## [About this task]
Copy every line of the records that includes the word "marked".

## [Dataset entries]
*** Begin section ***
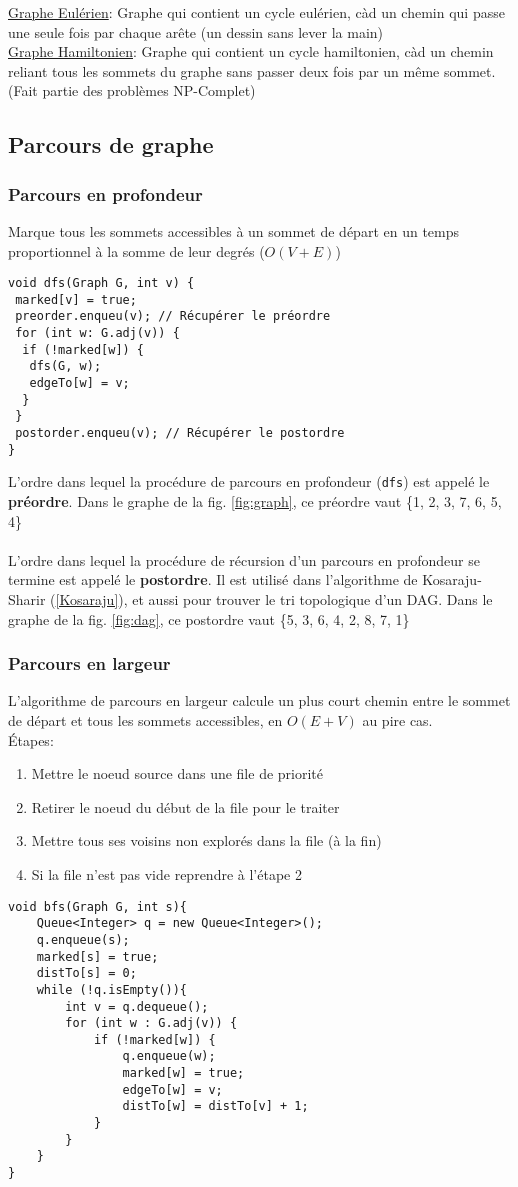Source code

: \documentclass[10pt]{article}
\begin{document}
\underline{Graphe Eulérien}: Graphe qui contient un cycle eulérien, càd un chemin qui passe une seule fois par chaque arête (un dessin sans lever la main)
\\\underline{Graphe Hamiltonien}: Graphe qui contient un cycle hamiltonien, càd un chemin reliant tous les sommets du graphe sans passer deux fois par un même sommet. (Fait partie des problèmes NP-Complet)

\subsection{Parcours de graphe}
\subsubsection{Parcours en profondeur}
\label{dfs}
Marque tous les sommets accessibles à un sommet de départ en un temps proportionnel à la somme de leur degrés ($O(V + E)$)
\begin{verbatim}
void dfs(Graph G, int v) {
 marked[v] = true;
 preorder.enqueu(v); // Récupérer le préordre
 for (int w: G.adj(v)) {
  if (!marked[w]) {
   dfs(G, w);
   edgeTo[w] = v;
  }
 }
 postorder.enqueu(v); // Récupérer le postordre
}
\end{verbatim}
L'ordre dans lequel la procédure de parcours en profondeur (\verb|dfs|) est appelé le \textbf{préordre}. 
Dans le graphe de la fig. \ref{fig:graph}, ce préordre vaut \{1, 2, 3, 7, 6, 5, 4\}
\\
\\ L'ordre dans lequel la procédure de récursion d'un parcours en profondeur se termine est appelé le \textbf{postordre}. Il est utilisé dans l'algorithme de Kosaraju-Sharir (\ref{Kosaraju}), et aussi pour trouver le tri topologique d'un DAG.
Dans le graphe de la fig. \ref{fig:dag}, ce postordre vaut \{5, 3, 6, 4, 2, 8, 7, 1\}

\subsubsection{Parcours en largeur}
L'algorithme de parcours en largeur calcule un plus court chemin entre le sommet de départ et tous les sommets accessibles, en $O(E+V)$ au pire cas.
\\Étapes:
\begin{enumerate}
\item Mettre le noeud source dans une file de priorité
\item Retirer le noeud du début de la file pour le traiter
\item Mettre tous ses voisins non explorés dans la file (à la fin)
\item Si la file n'est pas vide reprendre à l'étape 2
\end{enumerate}
\begin{verbatim}
void bfs(Graph G, int s){
	Queue<Integer> q = new Queue<Integer>();
 	q.enqueue(s);
	marked[s] = true;
	distTo[s] = 0;
 	while (!q.isEmpty()){
  		int v = q.dequeue();
  		for (int w : G.adj(v)) {
   			if (!marked[w]) {
    			q.enqueue(w);
    			marked[w] = true;
    			edgeTo[w] = v;
    			distTo[w] = distTo[v] + 1;
   			}
  		}
 	}
}   
\end{verbatim}
\end{document}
*** End section ***
## [Answer to the problem]
 marked[v] = true;
  if (!marked[w]) {
	marked[s] = true;
   			if (!marked[w]) {
    			marked[w] = true;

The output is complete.